Did you hear that the Ben Folds is going back on tour?" And even then, four years later, when I was
dealing with something much bigger than a silly college break-up, the fact that
he addressed such a horrifically monumental event in my life with such a casual
flair caused all of that anger and confusion to resurface. Even then.
When I had much bigger things to deal with.
My point. The other day I was in a difficult meeting and I
knew the person sitting across the table from me wasn't being honest. Or
genuine. But because of the Asshat of 1998, I knew exactly how to handle
that situation. I knew to listen. Quietly. Not say a word. Asshats always work themselves into a corner if you give them enough
space. If I could go back to 1998 and tell myself one thing, it would be
"SHUT UP". And then, "pay attention". If you
look closely enough, people will show you who they are.
I walked out of that meeting giggling as I realized that The
Great Traumatic Heartache of 1998 had taught me how to handle the Asshats of
2012. And then I suddenly realized that for the first time in over a
decade, I thought of that situation without an ounce of anger, without an ounce
of confusion - there was nothing but peace and indifference. And
stillness.
That, my dear, is because of you. I still don't understand
why someone would lie to someone else's face for a year. But it doesn't
matter. I don't care. I don't need to understand the asshats, I
just need to be able to recognize them so I can guide my path away.

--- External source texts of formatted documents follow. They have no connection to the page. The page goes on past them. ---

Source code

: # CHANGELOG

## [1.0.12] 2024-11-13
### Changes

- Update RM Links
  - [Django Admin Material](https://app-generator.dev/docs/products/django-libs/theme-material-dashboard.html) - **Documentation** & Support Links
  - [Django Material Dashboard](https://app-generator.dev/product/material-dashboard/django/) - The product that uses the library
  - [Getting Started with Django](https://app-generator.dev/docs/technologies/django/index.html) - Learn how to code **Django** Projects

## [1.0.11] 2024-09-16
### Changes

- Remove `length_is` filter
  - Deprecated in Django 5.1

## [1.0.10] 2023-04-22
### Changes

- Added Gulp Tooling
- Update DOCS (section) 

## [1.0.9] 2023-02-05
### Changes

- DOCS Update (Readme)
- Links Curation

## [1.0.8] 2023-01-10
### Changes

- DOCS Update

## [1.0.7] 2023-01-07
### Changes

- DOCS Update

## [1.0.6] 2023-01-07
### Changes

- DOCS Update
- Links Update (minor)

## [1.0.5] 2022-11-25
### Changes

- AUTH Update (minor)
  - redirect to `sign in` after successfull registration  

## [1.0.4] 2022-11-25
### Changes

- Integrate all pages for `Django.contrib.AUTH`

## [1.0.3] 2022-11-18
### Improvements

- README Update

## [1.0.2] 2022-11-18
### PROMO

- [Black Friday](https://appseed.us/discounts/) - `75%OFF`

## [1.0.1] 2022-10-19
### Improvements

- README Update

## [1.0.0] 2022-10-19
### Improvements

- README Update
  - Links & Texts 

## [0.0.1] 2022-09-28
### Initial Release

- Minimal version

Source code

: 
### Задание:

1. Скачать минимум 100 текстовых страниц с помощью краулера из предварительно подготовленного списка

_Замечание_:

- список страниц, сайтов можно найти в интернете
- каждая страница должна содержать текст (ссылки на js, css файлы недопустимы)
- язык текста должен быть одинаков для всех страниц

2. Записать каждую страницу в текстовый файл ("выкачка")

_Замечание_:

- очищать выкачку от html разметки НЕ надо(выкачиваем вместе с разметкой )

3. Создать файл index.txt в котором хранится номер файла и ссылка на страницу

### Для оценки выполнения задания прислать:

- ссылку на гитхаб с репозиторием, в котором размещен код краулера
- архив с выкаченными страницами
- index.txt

Because all that matters is you. You have shown me a love and a
purpose so great that those asshats now just bounce right off my shoulders,
starting with the biggest one of all. None of that matters. I
finally get that. You have utterly consumed my heart and my soul and
there simply isn't room for anything else. Thank you for helping me heal.

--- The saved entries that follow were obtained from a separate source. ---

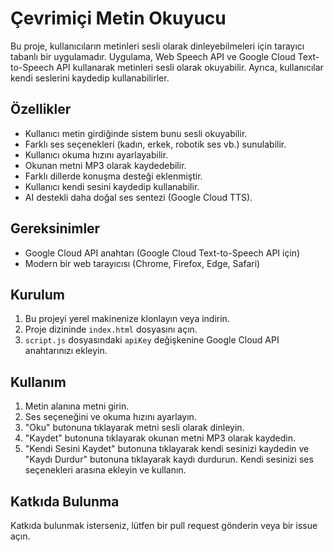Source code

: # Çevrimiçi Metin Okuyucu

Bu proje, kullanıcıların metinleri sesli olarak dinleyebilmeleri için tarayıcı tabanlı bir uygulamadır. Uygulama, Web Speech API ve Google Cloud Text-to-Speech API kullanarak metinleri sesli olarak okuyabilir. Ayrıca, kullanıcılar kendi seslerini kaydedip kullanabilirler.

## Özellikler

- Kullanıcı metin girdiğinde sistem bunu sesli okuyabilir.
- Farklı ses seçenekleri (kadın, erkek, robotik ses vb.) sunulabilir.
- Kullanıcı okuma hızını ayarlayabilir.
- Okunan metni MP3 olarak kaydedebilir.
- Farklı dillerde konuşma desteği eklenmiştir.
- Kullanıcı kendi sesini kaydedip kullanabilir.
- AI destekli daha doğal ses sentezi (Google Cloud TTS).

## Gereksinimler

- Google Cloud API anahtarı (Google Cloud Text-to-Speech API için)
- Modern bir web tarayıcısı (Chrome, Firefox, Edge, Safari)

## Kurulum

1. Bu projeyi yerel makinenize klonlayın veya indirin.
2. Proje dizininde `index.html` dosyasını açın.
3. `script.js` dosyasındaki `apiKey` değişkenine Google Cloud API anahtarınızı ekleyin.

## Kullanım

1. Metin alanına metni girin.
2. Ses seçeneğini ve okuma hızını ayarlayın.
3. "Oku" butonuna tıklayarak metni sesli olarak dinleyin.
4. "Kaydet" butonuna tıklayarak okunan metni MP3 olarak kaydedin.
5. "Kendi Sesini Kaydet" butonuna tıklayarak kendi sesinizi kaydedin ve "Kaydı Durdur" butonuna tıklayarak kaydı durdurun. Kendi sesinizi ses seçenekleri arasına ekleyin ve kullanın.

## Katkıda Bulunma

Katkıda bulunmak isterseniz, lütfen bir pull request gönderin veya bir issue açın.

For helping me change. For helping
me grow. I hope when you come into
contact with asshats during your life that the healing part won't take you as
long. It is genetically possible that you may not be the best at
relinquishing grudges, so we may have to work on that.
I
have to admit that motherhood has forced some morbid thoughts into my brain as
I worry what would happen to you if something happened to us. Your dad and I just got back from a trip to
France where we attended a wedding – the longest and furthest away we’ve ever
been from you – and there was a part of me that thought it was completely
irresponsible of us to travel that far away together. Like we should take separate planes, separate
cars, and walk on different sides of the street just to ensure that one of us
will always be okay. I know this is
absurd. Absolutely, utterly absurd, but
those thoughts reside in my brain nonetheless.
When
we were on the plane, I started thinking of the things I wish for you in
life. There are many. But I will start here. I wish:
That you learn to
listen to your gut. That you learn to distinguish the asshats from the
glorious, magical people, and that you learn to do so quickly so that your heartaches
can be few.
That when you do cross
paths with an asshat, that you may release them from your life, peacefully,
quickly, that forgiveness may be quick to grace your heart so that you may not
waste any more time wallowing in the aftermath of an asshat instead of enjoying
the grace of the wonderful people in this world. (I promise you, without a
shadow of a doubt, that the glorious, magical people far outnumber the asshats,
so please don’t let those asshats ruin all your fun).
That you find a
passion. That you have the guts to tackle it.
That if you find
yourself in adulthood and you have not yet found your passion, that you will
keep searching for it.
That you will travel.
That you will travel in a way that makes you uncomfortable and scared,
uproarious and free. That you will push yourself, challenge yourself.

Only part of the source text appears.